In geometry, the elongated square gyrobicupola or pseudo-rhombicuboctahedron is one of the Johnson solids (). It is not usually considered to be an Archimedean solid, even though its faces consist of regular polygons that meet in the same pattern at each of its vertices, because unlike the 13 Archimedean solids, it lacks a set of global symmetries that map every vertex to every other vertex (though Grünbaum has suggested it should be added to the traditional list of Archimedean solids as a 14th example). It strongly resembles, but should not be mistaken for, the rhombicuboctahedron, which is an Archimedean solid. It is also a canonical polyhedron.

This shape may have been discovered by Johannes Kepler in his enumeration of the Archimedean solids, but its first clear appearance in print appears to be the work of Duncan Sommerville in 1905. It was independently rediscovered by J. C. P. Miller by 1930 (by mistake while attempting to construct a model of the rhombicuboctahedron) and again by V. G. Ashkinuse in 1957.

Construction and relation to the rhombicuboctahedron 
As the name suggests, it can be constructed by elongating a square gyrobicupola (J29) and inserting an octagonal prism between its two halves. 

The solid can also be seen as the result of twisting one of the square cupolae (J4) on a rhombicuboctahedron (one of the Archimedean solids; a.k.a. the elongated square orthobicupola) by 45 degrees.
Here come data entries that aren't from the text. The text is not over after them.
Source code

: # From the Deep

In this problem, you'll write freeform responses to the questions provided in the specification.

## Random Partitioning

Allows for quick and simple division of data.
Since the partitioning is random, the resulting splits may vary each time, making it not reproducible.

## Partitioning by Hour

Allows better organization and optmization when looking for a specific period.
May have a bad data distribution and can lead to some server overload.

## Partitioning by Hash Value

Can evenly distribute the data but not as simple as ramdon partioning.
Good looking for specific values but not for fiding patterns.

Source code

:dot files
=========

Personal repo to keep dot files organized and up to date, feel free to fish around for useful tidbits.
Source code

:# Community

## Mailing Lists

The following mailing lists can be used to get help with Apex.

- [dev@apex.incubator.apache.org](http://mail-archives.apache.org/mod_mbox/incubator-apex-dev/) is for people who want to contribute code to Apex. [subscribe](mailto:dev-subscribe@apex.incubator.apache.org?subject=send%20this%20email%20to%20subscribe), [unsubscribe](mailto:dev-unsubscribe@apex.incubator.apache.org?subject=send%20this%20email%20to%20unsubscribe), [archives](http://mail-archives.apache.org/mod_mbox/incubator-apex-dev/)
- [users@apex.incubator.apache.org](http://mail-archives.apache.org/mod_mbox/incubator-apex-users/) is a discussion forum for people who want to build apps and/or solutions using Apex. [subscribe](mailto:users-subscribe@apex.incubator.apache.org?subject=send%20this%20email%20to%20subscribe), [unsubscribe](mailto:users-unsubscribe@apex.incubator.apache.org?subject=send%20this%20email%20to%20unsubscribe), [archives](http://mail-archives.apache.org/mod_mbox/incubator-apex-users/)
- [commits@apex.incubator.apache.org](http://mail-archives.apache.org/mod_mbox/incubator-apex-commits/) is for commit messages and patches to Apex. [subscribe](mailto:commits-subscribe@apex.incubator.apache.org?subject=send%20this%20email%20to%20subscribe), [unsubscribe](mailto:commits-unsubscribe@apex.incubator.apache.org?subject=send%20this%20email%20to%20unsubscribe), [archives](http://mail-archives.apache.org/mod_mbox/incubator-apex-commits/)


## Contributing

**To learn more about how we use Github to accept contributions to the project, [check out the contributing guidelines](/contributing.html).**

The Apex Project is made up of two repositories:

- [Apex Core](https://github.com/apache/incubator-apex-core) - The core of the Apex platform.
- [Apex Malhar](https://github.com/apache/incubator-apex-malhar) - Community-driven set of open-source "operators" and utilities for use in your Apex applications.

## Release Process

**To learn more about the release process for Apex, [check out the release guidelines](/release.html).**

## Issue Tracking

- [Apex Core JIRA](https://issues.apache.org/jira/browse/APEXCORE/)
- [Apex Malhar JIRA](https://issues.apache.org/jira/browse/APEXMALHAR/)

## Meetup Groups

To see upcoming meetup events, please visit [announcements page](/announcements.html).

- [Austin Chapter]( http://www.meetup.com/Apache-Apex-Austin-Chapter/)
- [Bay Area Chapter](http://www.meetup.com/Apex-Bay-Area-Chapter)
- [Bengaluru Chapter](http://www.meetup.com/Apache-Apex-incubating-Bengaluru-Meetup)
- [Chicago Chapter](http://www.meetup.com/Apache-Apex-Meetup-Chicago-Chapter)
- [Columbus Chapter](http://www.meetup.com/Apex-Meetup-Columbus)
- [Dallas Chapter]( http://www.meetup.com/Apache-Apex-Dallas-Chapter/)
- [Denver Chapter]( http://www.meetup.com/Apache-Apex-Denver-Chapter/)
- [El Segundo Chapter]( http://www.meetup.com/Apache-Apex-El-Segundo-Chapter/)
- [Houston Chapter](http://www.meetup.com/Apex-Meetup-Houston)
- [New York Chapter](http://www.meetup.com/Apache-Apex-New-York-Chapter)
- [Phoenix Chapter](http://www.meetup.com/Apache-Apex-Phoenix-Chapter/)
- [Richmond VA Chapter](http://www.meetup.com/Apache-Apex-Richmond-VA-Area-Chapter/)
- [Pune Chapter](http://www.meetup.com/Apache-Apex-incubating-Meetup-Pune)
It is therefore a gyrate rhombicuboctahedron. Its similarity to the rhombicuboctahedron gives it the alternative name pseudo-rhombicuboctahedron. It has occasionally been referred to as "the fourteenth Archimedean solid".

This property does not carry over to its pentagonal-faced counterpart, the gyrate rhombicosidodecahedron.

Symmetry and classification 
The pseudo-rhombicuboctahedron possesses D4d symmetry.  It is locally vertex-regular – the arrangement of the four faces incident on any vertex is the same for all vertices; this is unique among the Johnson solids. However, the manner in which it is "twisted" gives it a distinct "equator" and two distinct "poles", which in turn divide its vertices into 8 "polar" vertices (4 per pole) and 16 "equatorial" vertices. It is therefore not vertex-transitive, and consequently not usually considered to be one of the Archimedean solids.
With faces colored by its D4d symmetry, it can look like this:

There are 8 (green) squares around its equator, 4 (red) triangles and 4 (yellow) squares above and below, and one (blue) square on each pole.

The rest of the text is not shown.